Director and Screenwriter Michael Hoffman - photo by Jordan Wright

Michael Hoffman’s remarkable twice Oscar-nominated film, “The Last Station” is a sweeping love story-within-a-love story of the life of legendary Russian writer Leo Tolstoy. Coming off his recent documentary, “Out of the Blue – A Film about Life and Football” it is a sea change from this historical work, which Hoffman directed and also wrote the screenplay from Jay Parini’s novel.

With her first Oscar under her belt in 2008 for “The Queen”, Dame Helen Mirren, has again been recognized by the Academy for her role as Tolstoy’s tormented wife and muse, Sofya. This could well be her greatest screen performance ever.

Christopher Plummer, nailing his first ever Oscar nod after a career spanning over 100 films, morphs into the brilliant and conflicted Tolstoy as no other actor could.

I recently met with the very articulate and profound Hoffman, a former Rhodes scholar, in Washington, DC to pose some questions about his research and understanding of Tolstoy’s life, and his experience directing two of film’s most accomplished actors. As for all the acclaim, he has been taken aback, “I honestly thought this film was not going to be distributed in America.”

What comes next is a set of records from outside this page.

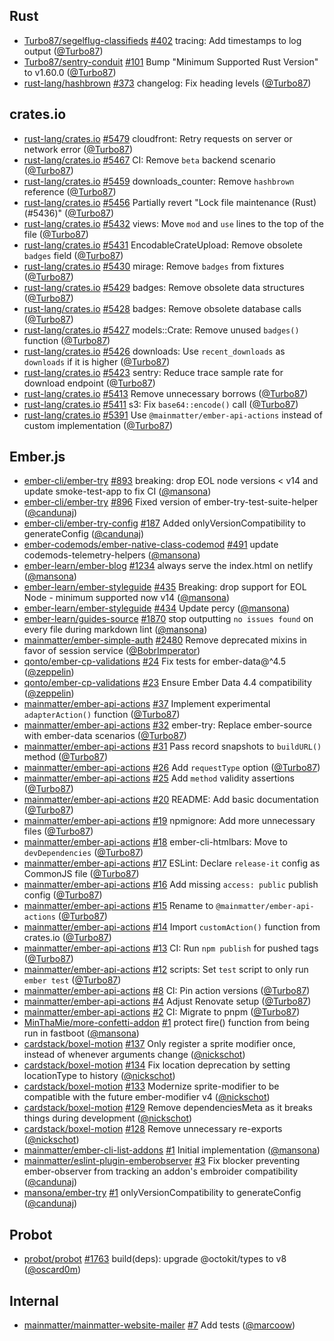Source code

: ## Rust

- [Turbo87/segelflug-classifieds] [#402](https://github.com/Turbo87/segelflug-classifieds/pull/402) tracing: Add timestamps to log output ([@Turbo87])
- [Turbo87/sentry-conduit] [#101](https://github.com/Turbo87/sentry-conduit/pull/101) Bump "Minimum Supported Rust Version" to v1.60.0 ([@Turbo87])
- [rust-lang/hashbrown] [#373](https://github.com/rust-lang/hashbrown/pull/373) changelog: Fix heading levels ([@Turbo87])

## crates.io

- [rust-lang/crates.io] [#5479](https://github.com/rust-lang/crates.io/pull/5479) cloudfront: Retry requests on server or network error ([@Turbo87])
- [rust-lang/crates.io] [#5467](https://github.com/rust-lang/crates.io/pull/5467) CI: Remove `beta` backend scenario ([@Turbo87])
- [rust-lang/crates.io] [#5459](https://github.com/rust-lang/crates.io/pull/5459) downloads_counter: Remove `hashbrown` reference ([@Turbo87])
- [rust-lang/crates.io] [#5456](https://github.com/rust-lang/crates.io/pull/5456) Partially revert "Lock file maintenance (Rust) (#5436)" ([@Turbo87])
- [rust-lang/crates.io] [#5432](https://github.com/rust-lang/crates.io/pull/5432) views: Move `mod` and `use` lines to the top of the file ([@Turbo87])
- [rust-lang/crates.io] [#5431](https://github.com/rust-lang/crates.io/pull/5431) EncodableCrateUpload: Remove obsolete `badges` field ([@Turbo87])
- [rust-lang/crates.io] [#5430](https://github.com/rust-lang/crates.io/pull/5430) mirage: Remove `badges` from fixtures ([@Turbo87])
- [rust-lang/crates.io] [#5429](https://github.com/rust-lang/crates.io/pull/5429) badges: Remove obsolete data structures ([@Turbo87])
- [rust-lang/crates.io] [#5428](https://github.com/rust-lang/crates.io/pull/5428) badges: Remove obsolete database calls ([@Turbo87])
- [rust-lang/crates.io] [#5427](https://github.com/rust-lang/crates.io/pull/5427) models::Crate: Remove unused `badges()` function ([@Turbo87])
- [rust-lang/crates.io] [#5426](https://github.com/rust-lang/crates.io/pull/5426) downloads: Use `recent_downloads` as `downloads` if it is higher ([@Turbo87])
- [rust-lang/crates.io] [#5423](https://github.com/rust-lang/crates.io/pull/5423) sentry: Reduce trace sample rate for download endpoint ([@Turbo87])
- [rust-lang/crates.io] [#5413](https://github.com/rust-lang/crates.io/pull/5413) Remove unnecessary borrows ([@Turbo87])
- [rust-lang/crates.io] [#5411](https://github.com/rust-lang/crates.io/pull/5411) s3: Fix `base64::encode()` call ([@Turbo87])
- [rust-lang/crates.io] [#5391](https://github.com/rust-lang/crates.io/pull/5391) Use `@mainmatter/ember-api-actions` instead of custom implementation ([@Turbo87])

## Ember.js

- [ember-cli/ember-try] [#893](https://github.com/ember-cli/ember-try/pull/893) breaking: drop EOL node versions < v14 and update smoke-test-app to fix CI ([@mansona])
- [ember-cli/ember-try] [#896](https://github.com/ember-cli/ember-try/pull/896) Fixed version of ember-try-test-suite-helper ([@candunaj])
- [ember-cli/ember-try-config] [#187](https://github.com/ember-cli/ember-try-config/pull/187) Added onlyVersionCompatibility to generateConfig ([@candunaj])
- [ember-codemods/ember-native-class-codemod] [#491](https://github.com/ember-codemods/ember-native-class-codemod/pull/491) update codemods-telemetry-helpers ([@mansona])
- [ember-learn/ember-blog] [#1234](https://github.com/ember-learn/ember-blog/pull/1234) always serve the index.html on netlify ([@mansona])
- [ember-learn/ember-styleguide] [#435](https://github.com/ember-learn/ember-styleguide/pull/435) Breaking: drop support for EOL Node - minimum supported now v14 ([@mansona])
- [ember-learn/ember-styleguide] [#434](https://github.com/ember-learn/ember-styleguide/pull/434) Update percy ([@mansona])
- [ember-learn/guides-source] [#1870](https://github.com/ember-learn/guides-source/pull/1870) stop outputting `no issues found` on every file during markdown lint ([@mansona])
- [mainmatter/ember-simple-auth] [#2480](https://github.com/mainmatter/ember-simple-auth/pull/2480) Remove deprecated mixins in favor of session service ([@BobrImperator])
- [qonto/ember-cp-validations] [#24](https://github.com/qonto/ember-cp-validations/pull/24) Fix tests for ember-data@^4.5 ([@zeppelin])
- [qonto/ember-cp-validations] [#23](https://github.com/qonto/ember-cp-validations/pull/23) Ensure Ember Data 4.4 compatibility ([@zeppelin])
- [mainmatter/ember-api-actions] [#37](https://github.com/mainmatter/ember-api-actions/pull/37) Implement experimental `adapterAction()` function ([@Turbo87])
- [mainmatter/ember-api-actions] [#32](https://github.com/mainmatter/ember-api-actions/pull/32) ember-try: Replace ember-source with ember-data scenarios ([@Turbo87])
- [mainmatter/ember-api-actions] [#31](https://github.com/mainmatter/ember-api-actions/pull/31) Pass record snapshots to `buildURL()` method ([@Turbo87])
- [mainmatter/ember-api-actions] [#26](https://github.com/mainmatter/ember-api-actions/pull/26) Add `requestType` option ([@Turbo87])
- [mainmatter/ember-api-actions] [#25](https://github.com/mainmatter/ember-api-actions/pull/25) Add `method` validity assertions ([@Turbo87])
- [mainmatter/ember-api-actions] [#20](https://github.com/mainmatter/ember-api-actions/pull/20) README: Add basic documentation ([@Turbo87])
- [mainmatter/ember-api-actions] [#19](https://github.com/mainmatter/ember-api-actions/pull/19) npmignore: Add more unnecessary files ([@Turbo87])
- [mainmatter/ember-api-actions] [#18](https://github.com/mainmatter/ember-api-actions/pull/18) ember-cli-htmlbars: Move to `devDependencies` ([@Turbo87])
- [mainmatter/ember-api-actions] [#17](https://github.com/mainmatter/ember-api-actions/pull/17) ESLint: Declare `release-it` config as CommonJS file ([@Turbo87])
- [mainmatter/ember-api-actions] [#16](https://github.com/mainmatter/ember-api-actions/pull/16) Add missing `access: public` publish config ([@Turbo87])
- [mainmatter/ember-api-actions] [#15](https://github.com/mainmatter/ember-api-actions/pull/15) Rename to `@mainmatter/ember-api-actions` ([@Turbo87])
- [mainmatter/ember-api-actions] [#14](https://github.com/mainmatter/ember-api-actions/pull/14) Import `customAction()` function from crates.io ([@Turbo87])
- [mainmatter/ember-api-actions] [#13](https://github.com/mainmatter/ember-api-actions/pull/13) CI: Run `npm publish` for pushed tags ([@Turbo87])
- [mainmatter/ember-api-actions] [#12](https://github.com/mainmatter/ember-api-actions/pull/12) scripts: Set `test` script to only run `ember test` ([@Turbo87])
- [mainmatter/ember-api-actions] [#8](https://github.com/mainmatter/ember-api-actions/pull/8) CI: Pin action versions ([@Turbo87])
- [mainmatter/ember-api-actions] [#4](https://github.com/mainmatter/ember-api-actions/pull/4) Adjust Renovate setup ([@Turbo87])
- [mainmatter/ember-api-actions] [#2](https://github.com/mainmatter/ember-api-actions/pull/2) CI: Migrate to pnpm ([@Turbo87])
- [MinThaMie/more-confetti-addon] [#1](https://github.com/MinThaMie/more-confetti-addon/pull/1) protect fire() function from being run in fastboot ([@mansona])
- [cardstack/boxel-motion] [#137](https://github.com/cardstack/boxel-motion/pull/137) Only register a sprite modifier once, instead of whenever arguments change ([@nickschot])
- [cardstack/boxel-motion] [#134](https://github.com/cardstack/boxel-motion/pull/134) Fix location deprecation by setting locationType to history ([@nickschot])
- [cardstack/boxel-motion] [#133](https://github.com/cardstack/boxel-motion/pull/133) Modernize sprite-modifier to be compatible with the future ember-modifier v4 ([@nickschot])
- [cardstack/boxel-motion] [#129](https://github.com/cardstack/boxel-motion/pull/129) Remove dependenciesMeta as it breaks things during development ([@nickschot])
- [cardstack/boxel-motion] [#128](https://github.com/cardstack/boxel-motion/pull/128) Remove unnecessary re-exports ([@nickschot])
- [mainmatter/ember-cli-list-addons] [#1](https://github.com/mainmatter/ember-cli-list-addons/pull/1) Initial implementation ([@mansona])
- [mainmatter/eslint-plugin-emberobserver] [#3](https://github.com/mainmatter/eslint-plugin-emberobserver/pull/3) Fix blocker preventing ember-observer from tracking an addon's embroider compatibility ([@candunaj])
- [mansona/ember-try] [#1](https://github.com/mansona/ember-try/pull/1) onlyVersionCompatibility to generateConfig ([@candunaj])

## Probot

- [probot/probot] [#1763](https://github.com/probot/probot/pull/1763) build(deps): upgrade @octokit/types to v8 ([@oscard0m])

## Internal

- [mainmatter/mainmatter-website-mailer] [#7](https://github.com/mainmatter/mainmatter-website-mailer/pull/7) Add tests ([@marcoow])

[@bobrimperator]: https://github.com/BobrImperator
[@turbo87]: https://github.com/Turbo87
[@candunaj]: https://github.com/candunaj
[@mansona]: https://github.com/mansona
[@marcoow]: https://github.com/marcoow
[@nickschot]: https://github.com/nickschot
[@oscard0m]: https://github.com/oscard0m
[@zeppelin]: https://github.com/zeppelin
[minthamie/more-confetti-addon]: https://github.com/MinThaMie/more-confetti-addon
[turbo87/renovate-config]: https://github.com/Turbo87/renovate-config
[turbo87/segelflug-classifieds]: https://github.com/Turbo87/segelflug-classifieds
[turbo87/sentry-conduit]: https://github.com/Turbo87/sentry-conduit
[cardstack/boxel-motion]: https://github.com/cardstack/boxel-motion
[ember-cli/ember-try-config]: https://github.com/ember-cli/ember-try-config
[ember-cli/ember-try]: https://github.com/ember-cli/ember-try
[ember-codemods/ember-native-class-codemod]: https://github.com/ember-codemods/ember-native-class-codemod
[ember-learn/ember-blog]: https://github.com/ember-learn/ember-blog
[ember-learn/ember-styleguide]: https://github.com/ember-learn/ember-styleguide
[ember-learn/guides-source]: https://github.com/ember-learn/guides-source
[mainmatter/ember-api-actions]: https://github.com/mainmatter/ember-api-actions
[mainmatter/ember-cli-list-addons]: https://github.com/mainmatter/ember-cli-list-addons
[mainmatter/ember-simple-auth]: https://github.com/mainmatter/ember-simple-auth
[mainmatter/eslint-plugin-emberobserver]: https://github.com/mainmatter/eslint-plugin-emberobserver
[mainmatter/mainmatter-website-mailer]: https://github.com/mainmatter/mainmatter-website-mailer
[mansona/ember-try]: https://github.com/mansona/ember-try
[probot/probot]: https://github.com/probot/probot
[qonto/ember-cp-validations]: https://github.com/qonto/ember-cp-validations
[rust-lang/crates.io]: https://github.com/rust-lang/crates.io
[rust-lang/hashbrown]: https://github.com/rust-lang/hashbrown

Jordan Wright – Did you have a target audience when you made “The Last Station”?

Michael Hoffman – The reason that I wanted to avoid making a biopic about Tolstoy is that I thought the target audience was just wrong.

When I first read the novel I couldn’t figure it out. But fourteen years later, and after I had been married for awhile, I saw the difficulty of living with love and the impossibility of living without it. I saw a tragicomedy I could make about marriage, with all the hopes and dreams and all the pain and frustration and atrocities in a relationship, and it fascinated me…and I believed strongly that it would appeal to a lot of people.

JW – The details in the film were remarkable. In the picnic scene I noted one of the guests stirring a spoonful of jam into her tea. Such a Russian idiosyncrasy! How important were these details to you?

MH – We had some great Russian advisers, one of whom was a great-great-grandson of Tolstoy. He told us an interesting story about how the servants would place a boot on top of a samovar and pump air into it to breathe life back into the fire and reheat the tea.

JW – Tolstoy, it seems, had a public face and a private face. Not so very different from some of today’s more notable figures. When you discovered he had three separate diaries, including the super-secret one he kept hidden in his boot, did you have a chance to read them? Also how did his public persona compare to his private one?

MH – Tolstoy was the first real media celebrity. When I went to the Tolstoy family estate and archives they handed me an hour’s worth of footage that was shot on the estate during the last two years of Tolstoy’s life. There were sometimes four film crews shooting them at once. It was like paparazzi gone wild. Everything they did was observed. I think it was one of things he tried to run away from in the end.

JW – Before they were married Tolstoy asked his wife to read her diary. It is known that this mutual reading of their diaries brought about jealousies that perhaps set up the difficult dynamics in their future relationship. How did you portray this in your film?

MH – What’s so great about this is there is so much primary source material because every one of these characters kept a diary of events. It’s all well documented so you can read about the same incidents from six different points of view.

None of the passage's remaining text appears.